Top of GIVEN RECORDS
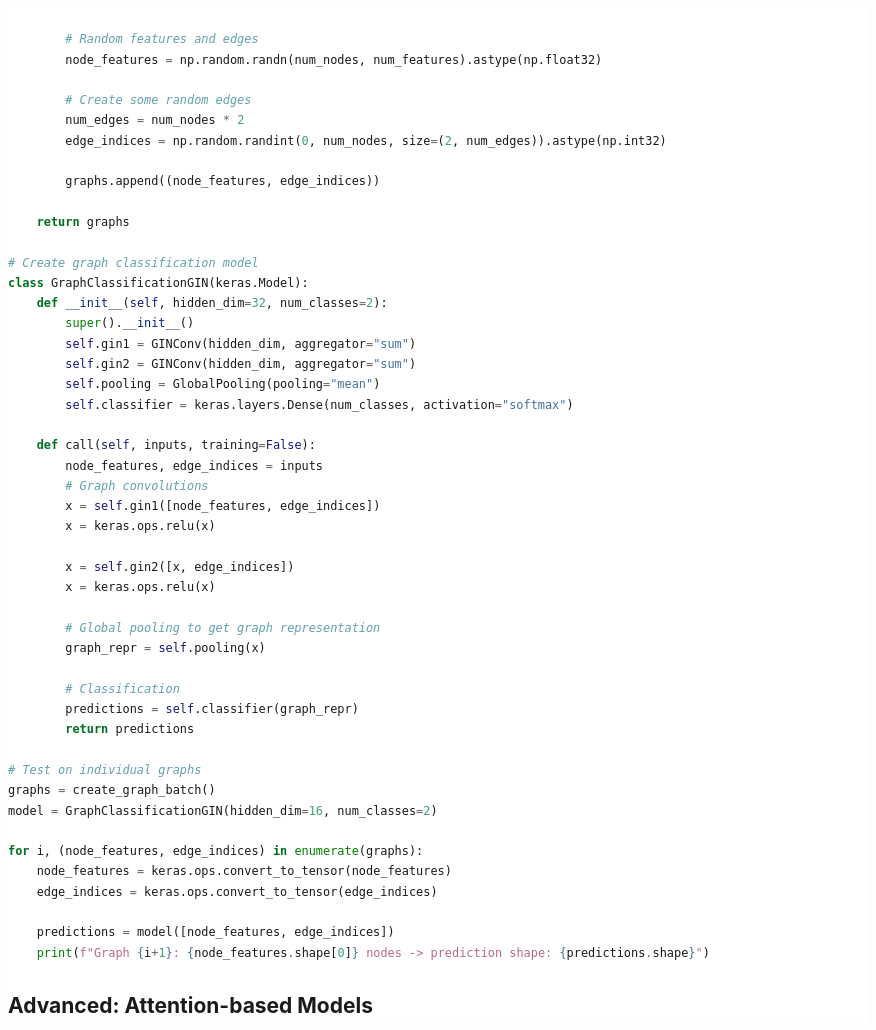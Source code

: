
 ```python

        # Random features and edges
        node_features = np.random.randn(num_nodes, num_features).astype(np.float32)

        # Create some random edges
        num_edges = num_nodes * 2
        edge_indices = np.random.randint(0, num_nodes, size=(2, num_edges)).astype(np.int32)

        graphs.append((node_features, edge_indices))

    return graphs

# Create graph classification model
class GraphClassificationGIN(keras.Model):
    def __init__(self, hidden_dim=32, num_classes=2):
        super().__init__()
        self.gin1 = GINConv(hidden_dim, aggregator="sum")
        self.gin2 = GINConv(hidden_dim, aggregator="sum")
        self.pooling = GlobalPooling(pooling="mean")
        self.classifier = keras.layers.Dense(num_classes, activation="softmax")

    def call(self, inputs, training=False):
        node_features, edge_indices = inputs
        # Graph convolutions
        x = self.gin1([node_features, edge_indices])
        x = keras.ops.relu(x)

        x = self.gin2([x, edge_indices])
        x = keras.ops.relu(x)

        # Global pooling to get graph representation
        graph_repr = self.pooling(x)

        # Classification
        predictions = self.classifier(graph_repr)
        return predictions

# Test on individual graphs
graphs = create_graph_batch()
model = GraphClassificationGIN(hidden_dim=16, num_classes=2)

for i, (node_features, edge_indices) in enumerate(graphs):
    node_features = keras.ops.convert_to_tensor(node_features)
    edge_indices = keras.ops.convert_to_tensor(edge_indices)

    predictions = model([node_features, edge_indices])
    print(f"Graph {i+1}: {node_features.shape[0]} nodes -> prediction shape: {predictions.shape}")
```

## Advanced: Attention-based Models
Bottom of GIVEN RECORDS
* **PROBLEM DESCRIPTION**
We ask that the entries above be copied exactly, with the pictures omitted.

* **SOLUTION FOR THIS TASK**
Source code

:
 ```python

        # Random features and edges
        node_features = np.random.randn(num_nodes, num_features).astype(np.float32)

        # Create some random edges
        num_edges = num_nodes * 2
        edge_indices = np.random.randint(0, num_nodes, size=(2, num_edges)).astype(np.int32)

        graphs.append((node_features, edge_indices))

    return graphs

# Create graph classification model
class GraphClassificationGIN(keras.Model):
    def __init__(self, hidden_dim=32, num_classes=2):
        super().__init__()
        self.gin1 = GINConv(hidden_dim, aggregator="sum")
        self.gin2 = GINConv(hidden_dim, aggregator="sum")
        self.pooling = GlobalPooling(pooling="mean")
        self.classifier = keras.layers.Dense(num_classes, activation="softmax")

    def call(self, inputs, training=False):
        node_features, edge_indices = inputs
        # Graph convolutions
        x = self.gin1([node_features, edge_indices])
        x = keras.ops.relu(x)

        x = self.gin2([x, edge_indices])
        x = keras.ops.relu(x)

        # Global pooling to get graph representation
        graph_repr = self.pooling(x)

        # Classification
        predictions = self.classifier(graph_repr)
        return predictions

# Test on individual graphs
graphs = create_graph_batch()
model = GraphClassificationGIN(hidden_dim=16, num_classes=2)

for i, (node_features, edge_indices) in enumerate(graphs):
    node_features = keras.ops.convert_to_tensor(node_features)
    edge_indices = keras.ops.convert_to_tensor(edge_indices)

    predictions = model([node_features, edge_indices])
    print(f"Graph {i+1}: {node_features.shape[0]} nodes -> prediction shape: {predictions.shape}")
```

## Advanced: Attention-based Models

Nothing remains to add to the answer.